Тан подумал секунду.
— Пуст?
— Из того, что ты рассказал, я понял, я почувствовал, что в этом доме больше никто не живет.
— Там был слуга…
— Я не его имел в виду. В доме не хватает хозяев.
— Это правда, Папа. Я тоже ощутил это.
— И еще… известно, что любовница хозяина — Лай Вань, тоже живет в доме. Или, может, я должен сказать «жила»?
— Да.
— Но ты ее не видел.
— Ни ее, ни жены Чжао я там не видел.
— И никакие женские голоса не раздавались в доме… в других комнатах?
— Нет.
Папа медленно кивнул.
— И во всем этом доме не было никаких следов присутствия женщины?
Тан задумался.
— Никаких.
— Ни запаха парфюмерии. Ни женских вещей. Ни фотографий.
— Ничего такого.
— Эх… эх! — Старик вздохнул, словно человек, тоскующий по своей ушедшей дочери.
— Тогда она исчезла. Ее нет в Гонконге. Ее нет здесь. Она где-то на земле, но где, я не могу сказать.
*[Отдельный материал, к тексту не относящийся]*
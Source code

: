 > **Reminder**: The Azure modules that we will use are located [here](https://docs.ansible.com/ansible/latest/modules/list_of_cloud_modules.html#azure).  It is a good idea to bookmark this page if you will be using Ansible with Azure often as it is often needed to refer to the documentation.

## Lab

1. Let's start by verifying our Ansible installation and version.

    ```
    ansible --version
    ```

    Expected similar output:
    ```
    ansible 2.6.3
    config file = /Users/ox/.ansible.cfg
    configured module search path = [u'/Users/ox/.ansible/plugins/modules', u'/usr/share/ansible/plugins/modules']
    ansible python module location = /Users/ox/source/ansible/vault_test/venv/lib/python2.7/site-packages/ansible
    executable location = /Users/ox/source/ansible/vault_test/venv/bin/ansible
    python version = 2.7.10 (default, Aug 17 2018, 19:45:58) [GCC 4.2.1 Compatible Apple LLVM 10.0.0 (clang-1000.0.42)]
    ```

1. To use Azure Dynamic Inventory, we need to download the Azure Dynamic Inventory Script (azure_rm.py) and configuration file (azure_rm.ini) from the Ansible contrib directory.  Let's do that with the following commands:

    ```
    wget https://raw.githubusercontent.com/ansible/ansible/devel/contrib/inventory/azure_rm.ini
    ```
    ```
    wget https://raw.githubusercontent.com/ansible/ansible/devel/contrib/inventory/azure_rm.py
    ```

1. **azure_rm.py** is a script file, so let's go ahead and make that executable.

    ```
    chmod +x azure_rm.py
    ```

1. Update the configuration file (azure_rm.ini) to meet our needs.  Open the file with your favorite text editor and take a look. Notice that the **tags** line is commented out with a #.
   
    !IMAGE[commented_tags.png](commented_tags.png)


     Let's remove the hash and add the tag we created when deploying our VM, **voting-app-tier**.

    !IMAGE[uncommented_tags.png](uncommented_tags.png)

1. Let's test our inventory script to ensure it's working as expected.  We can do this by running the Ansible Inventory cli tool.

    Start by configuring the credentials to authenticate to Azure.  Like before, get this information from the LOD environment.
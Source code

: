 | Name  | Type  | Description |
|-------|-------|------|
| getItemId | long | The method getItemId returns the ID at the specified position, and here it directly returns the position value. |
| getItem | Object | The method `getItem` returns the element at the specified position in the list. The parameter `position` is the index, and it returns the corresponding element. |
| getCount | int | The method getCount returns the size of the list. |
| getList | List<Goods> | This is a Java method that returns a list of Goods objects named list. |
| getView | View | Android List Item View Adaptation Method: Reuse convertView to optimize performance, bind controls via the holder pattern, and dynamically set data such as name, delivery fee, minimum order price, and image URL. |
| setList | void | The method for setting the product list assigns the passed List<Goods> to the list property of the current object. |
И Хризантема… возможно, тоже скоро уедет.
— Он ничего не говорил об этом, Папа.
— Нет, тебе бы он об этом не сказал. — Старик вздохнул. — Я рад, что встретился с тобой, товарищ Тан. Всегда приятно, когда заморские китайцы возвращаются домой. Я знаю: ты не всегда был на нашей стороне. Но новый друг часто лучше, чем старый.
— Надеюсь на это. В прошлом я допускал ошибки.
— Если бы ты это не сделал, ты не работал бы на русских. А если бы ты не работал на русских, то я не построил бы мою стену. Прошлое умерло, товарищ Тан. Забудь о нем!
— Спасибо.
— Но Хризантема… О нем я не могу забыть. — Папа смотрел прямо перед собой, словно читал послание, невидимое никому, кроме него.
Через некоторое время Сунь Шаньван догадался, что разговор окончен, и сделал знак банкиру, чтобы тот удалился. Банкир встал, но замешкался, ожидая формального указания от старца. Когда таковое не последовало, Тан попятился от стола, не сводя глаз с призрачного лица.